━━━ Task data
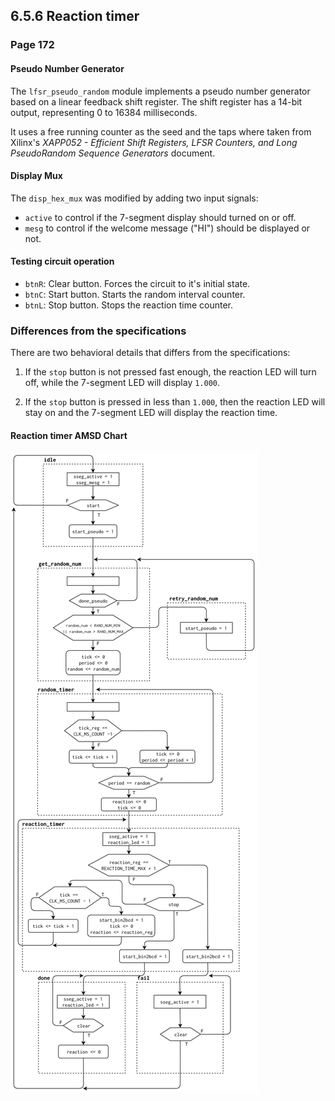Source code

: 6.5.6 Reaction timer
--------------------

### Page 172

#### Pseudo Number Generator

The `lfsr_pseudo_random` module implements a pseudo number generator based on
a linear feedback shift register. The shift register has a 14-bit output,
representing 0 to 16384 milliseconds.

It uses a free running counter as the seed and the taps where taken from
Xilinx's
*XAPP052 - Efficient Shift Registers, LFSR Counters, and Long PseudoRandom Sequence Generators*
document.

#### Display Mux

The `disp_hex_mux` was modified by adding two input signals:
- `active` to control if the 7-segment display should turned on or off.
- `mesg` to control if the welcome message ("HI") should be displayed or not.

#### Testing circuit operation

- `btnR`: Clear button. Forces the circuit to it's initial state.
- `btnC`: Start button. Starts the random interval counter.
- `btnL`: Stop button. Stops the reaction time counter.

### Differences from the specifications

There are two behavioral details that differs from the specifications:

1. If the `stop` button is not pressed fast enough, the reaction LED will
turn off, while the 7-segment LED will display `1.000`.

2. If the `stop` button is pressed in less than `1.000`, then the reaction
LED will stay on and the 7-segment LED will display the reaction time.

#### Reaction timer AMSD Chart

![ASMD chart](docs/reaction_timer_asmd.png)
━━━━━━
Task details
In your copy, include no pictures; print every line above exactly.

Solution to the exercise
Source code

: 6.5.6 Reaction timer
--------------------

### Page 172

#### Pseudo Number Generator

The `lfsr_pseudo_random` module implements a pseudo number generator based on
a linear feedback shift register. The shift register has a 14-bit output,
representing 0 to 16384 milliseconds.

It uses a free running counter as the seed and the taps where taken from
Xilinx's
*XAPP052 - Efficient Shift Registers, LFSR Counters, and Long PseudoRandom Sequence Generators*
document.

#### Display Mux

The `disp_hex_mux` was modified by adding two input signals:
- `active` to control if the 7-segment display should turned on or off.
- `mesg` to control if the welcome message ("HI") should be displayed or not.

#### Testing circuit operation

- `btnR`: Clear button. Forces the circuit to it's initial state.
- `btnC`: Start button. Starts the random interval counter.
- `btnL`: Stop button. Stops the reaction time counter.

### Differences from the specifications

There are two behavioral details that differs from the specifications:

1. If the `stop` button is not pressed fast enough, the reaction LED will
turn off, while the 7-segment LED will display `1.000`.

2. If the `stop` button is pressed in less than `1.000`, then the reaction
LED will stay on and the 7-segment LED will display the reaction time.

#### Reaction timer AMSD Chart

![ASMD chart](docs/reaction_timer_asmd.png)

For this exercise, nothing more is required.